• Dataset records

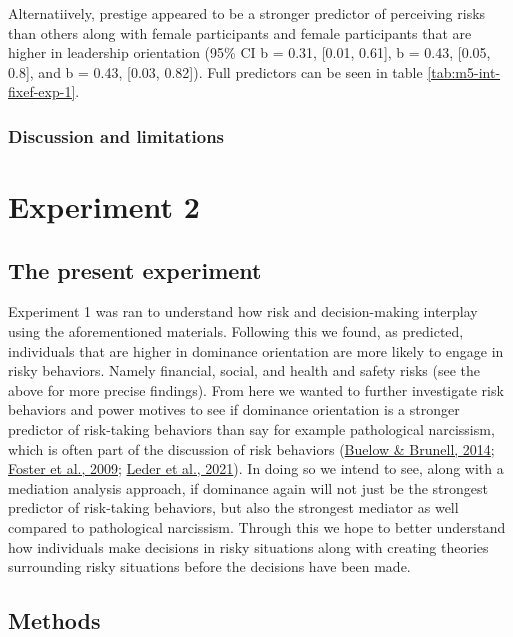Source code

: \documentclass[
  donotrepeattitle,doc, 12pt, a4paper,floatsintext]{apa7}
\begin{document}
Alternatiively, prestige appeared to be a stronger predictor of perceiving risks than others along with female participants and female participants that are higher in leadership orientation (95\% CI b = 0.31, {[}0.01, 0.61{]}, b = 0.43, {[}0.05, 0.8{]}, and b = 0.43, {[}0.03, 0.82{]}). Full predictors can be seen in table \ref{tab:m5-int-fixef-exp-1}.

\hypertarget{discussion-and-limitations}{%
\subsubsection{Discussion and limitations}\label{discussion-and-limitations}}

\newpage

\hypertarget{experiment-2}{%
\section{Experiment 2}\label{experiment-2}}

\hypertarget{the-present-experiment}{%
\subsection{The present experiment}\label{the-present-experiment}}

Experiment 1 was ran to understand how risk and decision-making interplay using the aforementioned materials. Following this we found, as predicted, individuals that are higher in dominance orientation are more likely to engage in risky behaviors. Namely financial, social, and health and safety risks (see the above for more precise findings). From here we wanted to further investigate risk behaviors and power motives to see if dominance orientation is a stronger predictor of risk-taking behaviors than say for example pathological narcissism, which is often part of the discussion of risk behaviors (\protect\hyperlink{ref-buelow2014}{Buelow \& Brunell, 2014}; \protect\hyperlink{ref-foster2009}{Foster et al., 2009}; \protect\hyperlink{ref-leder2021}{Leder et al., 2021}). In doing so we intend to see, along with a mediation analysis approach, if dominance again will not just be the strongest predictor of risk-taking behaviors, but also the strongest mediator as well compared to pathological narcissism. Through this we hope to better understand how individuals make decisions in risky situations along with creating theories surrounding risky situations before the decisions have been made.

\hypertarget{methods-1}{%
\subsection{Methods}\label{methods-1}}
\end{document}
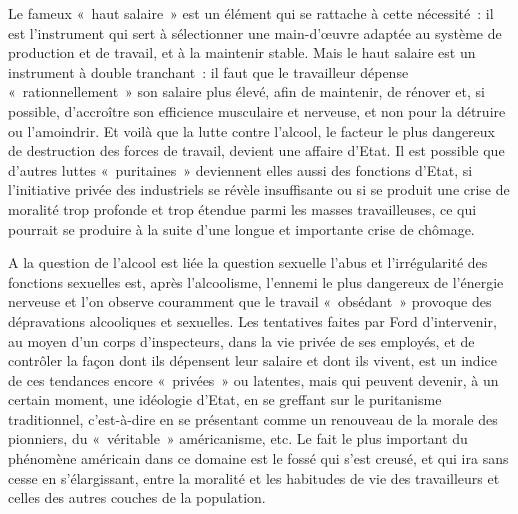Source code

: \documentclass[french,twoside]{book} %
\begin{document}
Le fameux « haut salaire » est un élément qui se rattache à cette nécessité : il est l’instrument qui sert à sélectionner une main-d’œuvre adaptée au système de production et de travail, et à la maintenir stable. Mais le haut salaire est un instrument à double tranchant : il faut que le travailleur dépense « rationnellement » son salaire plus élevé, afin de maintenir, de rénover et, si possible, d’accroître son efficience musculaire et nerveuse, et non pour la détruire ou l’amoindrir. Et voilà que la lutte contre l’alcool, le facteur le plus dangereux de destruction des forces de travail, devient une affaire d’Etat. Il est possible que d’autres luttes « puritaines » deviennent elles aussi des fonctions d’Etat, si l’initiative privée des industriels se révèle insuffisante ou si se produit une crise de moralité trop profonde et trop étendue parmi les masses travailleuses, ce qui pourrait se produire à la suite d’une longue et importante crise de chômage.\par
A la question de l’alcool est liée la question sexuelle l’abus et l’irrégularité des fonctions sexuelles est, après l’alcoolisme, l’ennemi le plus dangereux de l’énergie nerveuse et l’on observe couramment que le travail « obsédant » provoque des dépravations alcooliques et sexuelles. Les tentatives faites par Ford d’intervenir, au moyen d’un corps d’inspecteurs, dans la vie privée de ses employés, et de contrôler la façon dont ils dépensent leur salaire et dont ils vivent, est un indice de ces tendances encore « privées » ou latentes, mais qui peuvent devenir, à un certain moment, une idéologie d’Etat, en se greffant sur le puritanisme traditionnel, c’est-à-dire en se présentant comme un renouveau de la morale des pionniers, du « véritable » américanisme, etc. Le fait le plus important du phénomène américain dans ce domaine est le fossé qui s’est creusé, et qui ira sans cesse en s’élargissant, entre la moralité et les habitudes de vie des travailleurs et celles des autres couches de la population.\par
\end{document}
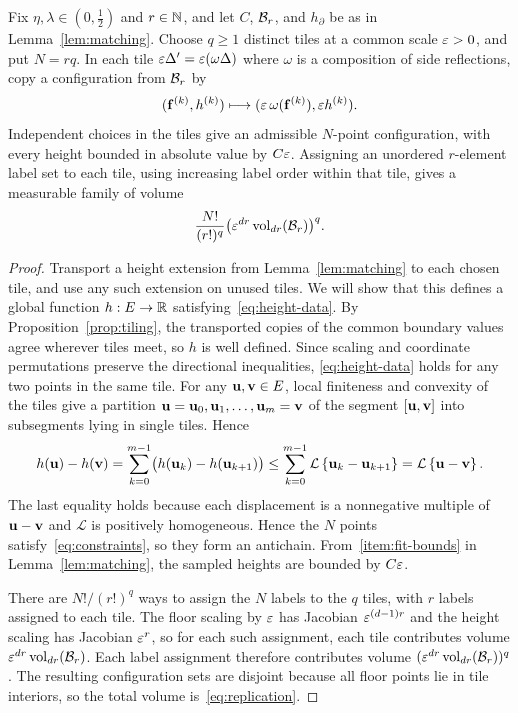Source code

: \documentclass[11pt,letterpaper]{article}
\begin{document}
\begin{lemma}\label{lem:replication}
      Fix $\eta,\lambda\in(0,\frac12)$ and $r\in\mathbb N$, and let $C$, $\mathcal B_r$, and $h_\partial$ be as in Lemma~\ref{lem:matching}. Choose $q\ge1$ distinct tiles at a common scale $\varepsilon>0$, and put $N=rq$. In each tile $\varepsilon\Delta'=\varepsilon(\omega\Delta)$ where $\omega$ is a composition of side reflections, copy a configuration from $\mathcal B_r$ by
      \[
            (\mathbf f^{(k)},h^{(k)})\longmapsto(\varepsilon\,\omega(\mathbf f^{(k)}),\varepsilon h^{(k)}).
      \]
      Independent choices in the tiles give an admissible $N$-point configuration, with every height bounded in absolute value by $C\varepsilon$. Assigning an unordered $r$-element label set to each tile, using increasing label order within that tile, gives a measurable family of volume
      \begin{equation}\label{eq:replication}
            \frac{N!}{(r!)^q}\bigl(\varepsilon^{dr}\operatorname{vol}_{dr}(\mathcal B_r)\bigr)^q.
      \end{equation}
\end{lemma}
\begin{proof}
      Transport a height extension from Lemma~\ref{lem:matching} to each chosen tile, and use any such extension on unused tiles. We will show that this defines a global function $h:E\to \mathbb R$ satisfying~\eqref{eq:height-data}.
      By Proposition~\ref{prop:tiling}, the transported copies of the common boundary values agree wherever tiles meet, so $h$ is well defined. Since scaling and coordinate permutations preserve the directional inequalities, \eqref{eq:height-data} holds for any two points in the same tile. For any $\mathbf u,\mathbf v\in E$, local finiteness and convexity of the tiles give a partition $\mathbf u=\mathbf u_0,\mathbf u_1,\ldots,\mathbf u_m=\mathbf v$ of the segment $[\mathbf u,\mathbf v]$ into subsegments lying in single tiles. Hence
      \[
            h(\mathbf u)-h(\mathbf v)=\sum_{k=0}^{m-1}\bigl(h(\mathbf u_k)-h(\mathbf u_{k+1})\bigr)\le\sum_{k=0}^{m-1}\mathcal L\left\{\mathbf u_k-\mathbf u_{k+1}\right\}=\mathcal L\left\{\mathbf u-\mathbf v\right\}.
      \]
      The last equality holds because each displacement is a nonnegative multiple of $\mathbf u-\mathbf v$ and $\mathcal L$ is positively homogeneous.
      Hence the $N$ points satisfy~\eqref{eq:constraints}, so they form an antichain.
      From~\ref{item:fit-bounds} in Lemma~\ref{lem:matching}, the sampled heights are bounded by $C\varepsilon$.

      There are $N!/(r!)^q$ ways to assign the $N$ labels to the $q$ tiles, with $r$ labels assigned to each tile. The floor scaling by $\varepsilon$ has Jacobian $\varepsilon^{(d-1)r}$ and the height scaling has Jacobian $\varepsilon^r$, so for each such assignment, each tile contributes volume $\varepsilon^{dr}\operatorname{vol}_{dr}(\mathcal B_r)$. Each label assignment therefore contributes volume $(\varepsilon^{dr}\operatorname{vol}_{dr}(\mathcal B_r))^{q}$. The resulting configuration sets are disjoint because all floor points lie in tile interiors, so the total volume is~\eqref{eq:replication}.
\end{proof}
\end{document}
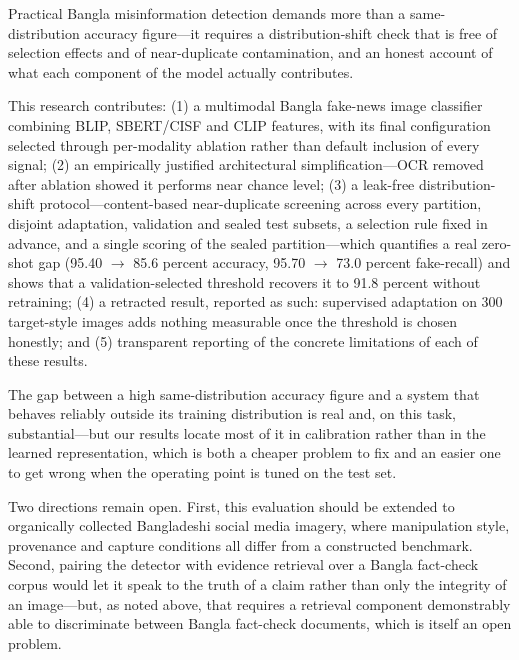 \documentclass[conference,a4paper]{IEEEtran}
\newif\ifblindsubmission
\begin{document}
Practical Bangla misinformation detection demands more than a
same-distribution accuracy figure---it requires a distribution-shift check
that is free of selection effects and of near-duplicate contamination, and an
honest account of what each component of the model actually contributes.

This research contributes: (1) a multimodal Bangla fake-news image classifier
combining BLIP, SBERT/CISF and CLIP features, with its final configuration
selected through per-modality ablation rather than default inclusion of every
signal; (2) an empirically justified architectural simplification---OCR
removed after ablation showed it performs near chance level; (3) a leak-free
distribution-shift protocol---content-based near-duplicate screening across
every partition, disjoint adaptation, validation and sealed test subsets, a
selection rule fixed in advance, and a single scoring of the sealed
partition---which quantifies a real zero-shot gap (95.40 $\rightarrow$
85.6 percent accuracy, 95.70 $\rightarrow$ 73.0 percent fake-recall) and shows
that a validation-selected threshold recovers it to 91.8 percent without
retraining; (4) a retracted result, reported as such: supervised adaptation on
300 target-style images adds nothing measurable once the threshold is chosen
honestly; and (5) transparent reporting of the concrete limitations of each
of these results.

The gap between a high same-distribution accuracy figure and a system that
behaves reliably outside its training distribution is real and, on this task,
substantial---but our results locate most of it in calibration rather than in
the learned representation, which is both a cheaper problem to fix and an
easier one to get wrong when the operating point is tuned on the test set.

Two directions remain open. First, this evaluation should be extended to
organically collected Bangladeshi social media imagery, where manipulation
style, provenance and capture conditions all differ from a constructed
benchmark. Second, pairing the detector with evidence retrieval over a Bangla
fact-check corpus would let it speak to the truth of a claim rather than only
the integrity of an image---but, as noted above, that requires a retrieval
component demonstrably able to discriminate between Bangla fact-check
documents, which is itself an open problem.

\ifblindsubmission\else
\end{document}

• Work task
Identify each line of the material where the word "component" shows up, and copy it.

• Written reply
honest account of what each component of the model actually contributes.
component demonstrably able to discriminate between Bangla fact-check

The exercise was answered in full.